**To do**
Reproduce, exactly and in full, only the lines below from the one containing "terminal some information" through the one containing "Number of all".

**** Given data ****

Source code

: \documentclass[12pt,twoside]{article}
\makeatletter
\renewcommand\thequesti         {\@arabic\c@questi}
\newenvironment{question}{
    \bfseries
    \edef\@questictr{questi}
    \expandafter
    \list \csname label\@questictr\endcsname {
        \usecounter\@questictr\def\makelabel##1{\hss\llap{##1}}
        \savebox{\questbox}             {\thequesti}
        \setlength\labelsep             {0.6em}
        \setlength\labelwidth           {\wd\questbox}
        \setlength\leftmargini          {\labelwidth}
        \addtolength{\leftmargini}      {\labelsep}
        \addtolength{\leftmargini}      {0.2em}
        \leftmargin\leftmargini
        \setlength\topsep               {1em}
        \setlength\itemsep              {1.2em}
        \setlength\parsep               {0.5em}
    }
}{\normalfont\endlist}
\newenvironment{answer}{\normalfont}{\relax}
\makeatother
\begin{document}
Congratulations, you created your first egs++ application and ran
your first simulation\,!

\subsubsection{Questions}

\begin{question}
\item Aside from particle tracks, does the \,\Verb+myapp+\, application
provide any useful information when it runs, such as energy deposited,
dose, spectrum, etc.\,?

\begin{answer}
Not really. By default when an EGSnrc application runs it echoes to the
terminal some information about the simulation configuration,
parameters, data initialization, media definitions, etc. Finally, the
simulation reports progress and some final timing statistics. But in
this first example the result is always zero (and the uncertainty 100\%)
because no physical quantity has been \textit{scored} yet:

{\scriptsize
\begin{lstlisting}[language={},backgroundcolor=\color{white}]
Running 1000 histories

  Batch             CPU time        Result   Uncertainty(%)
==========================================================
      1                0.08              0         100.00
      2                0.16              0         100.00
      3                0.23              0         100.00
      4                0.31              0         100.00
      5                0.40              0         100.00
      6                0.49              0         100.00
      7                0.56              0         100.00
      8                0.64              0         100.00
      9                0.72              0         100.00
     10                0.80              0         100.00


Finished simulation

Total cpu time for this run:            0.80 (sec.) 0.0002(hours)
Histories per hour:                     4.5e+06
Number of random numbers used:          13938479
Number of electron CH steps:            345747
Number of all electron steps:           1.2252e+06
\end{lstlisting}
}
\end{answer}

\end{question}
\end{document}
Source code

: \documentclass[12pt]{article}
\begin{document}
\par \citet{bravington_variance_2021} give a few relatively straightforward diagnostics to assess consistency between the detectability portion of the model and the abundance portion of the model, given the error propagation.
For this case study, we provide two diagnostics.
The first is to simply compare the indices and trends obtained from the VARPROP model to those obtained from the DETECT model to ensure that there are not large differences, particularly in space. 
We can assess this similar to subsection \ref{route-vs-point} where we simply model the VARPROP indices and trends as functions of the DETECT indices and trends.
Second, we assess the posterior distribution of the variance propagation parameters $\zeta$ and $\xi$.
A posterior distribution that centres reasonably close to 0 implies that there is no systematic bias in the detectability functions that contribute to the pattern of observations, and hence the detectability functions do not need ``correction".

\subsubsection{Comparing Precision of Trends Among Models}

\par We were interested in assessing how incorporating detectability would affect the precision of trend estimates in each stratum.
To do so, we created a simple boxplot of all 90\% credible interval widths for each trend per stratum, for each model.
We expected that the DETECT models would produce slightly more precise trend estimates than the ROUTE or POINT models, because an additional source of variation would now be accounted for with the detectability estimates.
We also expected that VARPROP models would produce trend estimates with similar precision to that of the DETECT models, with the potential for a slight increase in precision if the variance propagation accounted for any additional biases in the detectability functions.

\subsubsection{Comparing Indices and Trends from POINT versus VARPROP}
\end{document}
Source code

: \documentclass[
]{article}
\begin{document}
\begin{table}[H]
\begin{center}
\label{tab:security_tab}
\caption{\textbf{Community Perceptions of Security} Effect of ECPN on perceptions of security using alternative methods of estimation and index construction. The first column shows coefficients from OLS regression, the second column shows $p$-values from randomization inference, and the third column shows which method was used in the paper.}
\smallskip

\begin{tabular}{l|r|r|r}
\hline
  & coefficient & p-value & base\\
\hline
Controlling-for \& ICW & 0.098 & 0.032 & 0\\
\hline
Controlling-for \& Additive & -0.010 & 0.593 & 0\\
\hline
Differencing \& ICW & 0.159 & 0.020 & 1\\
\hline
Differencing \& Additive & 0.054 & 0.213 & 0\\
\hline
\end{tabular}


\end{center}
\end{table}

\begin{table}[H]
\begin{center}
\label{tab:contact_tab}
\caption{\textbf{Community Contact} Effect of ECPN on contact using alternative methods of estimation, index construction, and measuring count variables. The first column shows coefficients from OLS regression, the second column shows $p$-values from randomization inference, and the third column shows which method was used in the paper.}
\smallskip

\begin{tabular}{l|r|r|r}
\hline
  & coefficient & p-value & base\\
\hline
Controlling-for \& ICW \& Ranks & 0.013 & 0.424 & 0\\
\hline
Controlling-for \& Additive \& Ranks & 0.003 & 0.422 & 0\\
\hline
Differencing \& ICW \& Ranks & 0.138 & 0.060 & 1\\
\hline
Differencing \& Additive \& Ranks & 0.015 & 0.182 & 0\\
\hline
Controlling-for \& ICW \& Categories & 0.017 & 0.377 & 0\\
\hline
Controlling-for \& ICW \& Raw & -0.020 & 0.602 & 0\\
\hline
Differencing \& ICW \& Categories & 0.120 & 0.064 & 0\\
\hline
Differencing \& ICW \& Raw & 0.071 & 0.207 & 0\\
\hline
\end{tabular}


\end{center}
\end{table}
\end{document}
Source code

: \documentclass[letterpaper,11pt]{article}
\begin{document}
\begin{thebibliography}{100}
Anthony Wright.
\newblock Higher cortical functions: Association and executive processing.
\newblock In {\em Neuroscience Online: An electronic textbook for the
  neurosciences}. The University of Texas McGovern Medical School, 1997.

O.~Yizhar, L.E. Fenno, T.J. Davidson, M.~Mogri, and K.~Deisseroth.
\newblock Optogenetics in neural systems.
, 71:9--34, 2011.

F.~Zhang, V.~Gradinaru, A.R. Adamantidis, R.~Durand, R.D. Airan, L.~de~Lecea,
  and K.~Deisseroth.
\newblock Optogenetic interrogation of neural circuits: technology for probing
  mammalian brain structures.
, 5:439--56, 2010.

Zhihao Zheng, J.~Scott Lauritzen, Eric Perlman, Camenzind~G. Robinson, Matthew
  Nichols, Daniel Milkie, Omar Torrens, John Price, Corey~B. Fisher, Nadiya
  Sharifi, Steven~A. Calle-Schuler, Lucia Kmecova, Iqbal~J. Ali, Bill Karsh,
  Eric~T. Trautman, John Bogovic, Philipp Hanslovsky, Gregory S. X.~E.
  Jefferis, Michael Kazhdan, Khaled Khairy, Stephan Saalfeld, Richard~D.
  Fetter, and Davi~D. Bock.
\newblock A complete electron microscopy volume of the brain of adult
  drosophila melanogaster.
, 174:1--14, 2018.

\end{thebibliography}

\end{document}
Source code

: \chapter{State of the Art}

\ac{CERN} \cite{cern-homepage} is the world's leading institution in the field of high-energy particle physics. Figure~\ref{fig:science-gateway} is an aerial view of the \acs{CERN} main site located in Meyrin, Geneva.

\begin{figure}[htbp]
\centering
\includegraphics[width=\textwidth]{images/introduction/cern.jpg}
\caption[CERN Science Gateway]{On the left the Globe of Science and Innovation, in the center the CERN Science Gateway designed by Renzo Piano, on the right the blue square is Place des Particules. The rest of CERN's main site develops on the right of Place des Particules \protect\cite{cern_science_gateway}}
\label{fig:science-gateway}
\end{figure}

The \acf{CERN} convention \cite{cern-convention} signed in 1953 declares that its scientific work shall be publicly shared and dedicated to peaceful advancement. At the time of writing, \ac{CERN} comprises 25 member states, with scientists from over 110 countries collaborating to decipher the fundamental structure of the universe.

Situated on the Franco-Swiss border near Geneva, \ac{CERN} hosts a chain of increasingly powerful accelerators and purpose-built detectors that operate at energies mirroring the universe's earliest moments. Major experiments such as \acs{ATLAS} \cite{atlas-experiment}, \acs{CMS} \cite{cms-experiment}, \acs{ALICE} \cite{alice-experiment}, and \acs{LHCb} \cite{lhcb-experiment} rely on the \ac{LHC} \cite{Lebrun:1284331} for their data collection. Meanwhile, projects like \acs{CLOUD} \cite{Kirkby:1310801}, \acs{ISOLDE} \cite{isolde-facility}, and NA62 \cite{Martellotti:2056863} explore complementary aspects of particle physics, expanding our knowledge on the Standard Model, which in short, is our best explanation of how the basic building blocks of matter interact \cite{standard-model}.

****

**Result of this exercise**
terminal some information about the simulation configuration,
parameters, data initialization, media definitions, etc. Finally, the
simulation reports progress and some final timing statistics. But in
this first example the result is always zero (and the uncertainty 100\%)
because no physical quantity has been \textit{scored} yet:

{\scriptsize
\begin{lstlisting}[language={},backgroundcolor=\color{white}]
Running 1000 histories

  Batch             CPU time        Result   Uncertainty(%)
==========================================================
      1                0.08              0         100.00
      2                0.16              0         100.00
      3                0.23              0         100.00
      4                0.31              0         100.00
      5                0.40              0         100.00
      6                0.49              0         100.00
      7                0.56              0         100.00
      8                0.64              0         100.00
      9                0.72              0         100.00
     10                0.80              0         100.00


Finished simulation

Total cpu time for this run:            0.80 (sec.) 0.0002(hours)
Histories per hour:                     4.5e+06
Number of random numbers used:          13938479
Number of electron CH steps:            345747
Number of all electron steps:           1.2252e+06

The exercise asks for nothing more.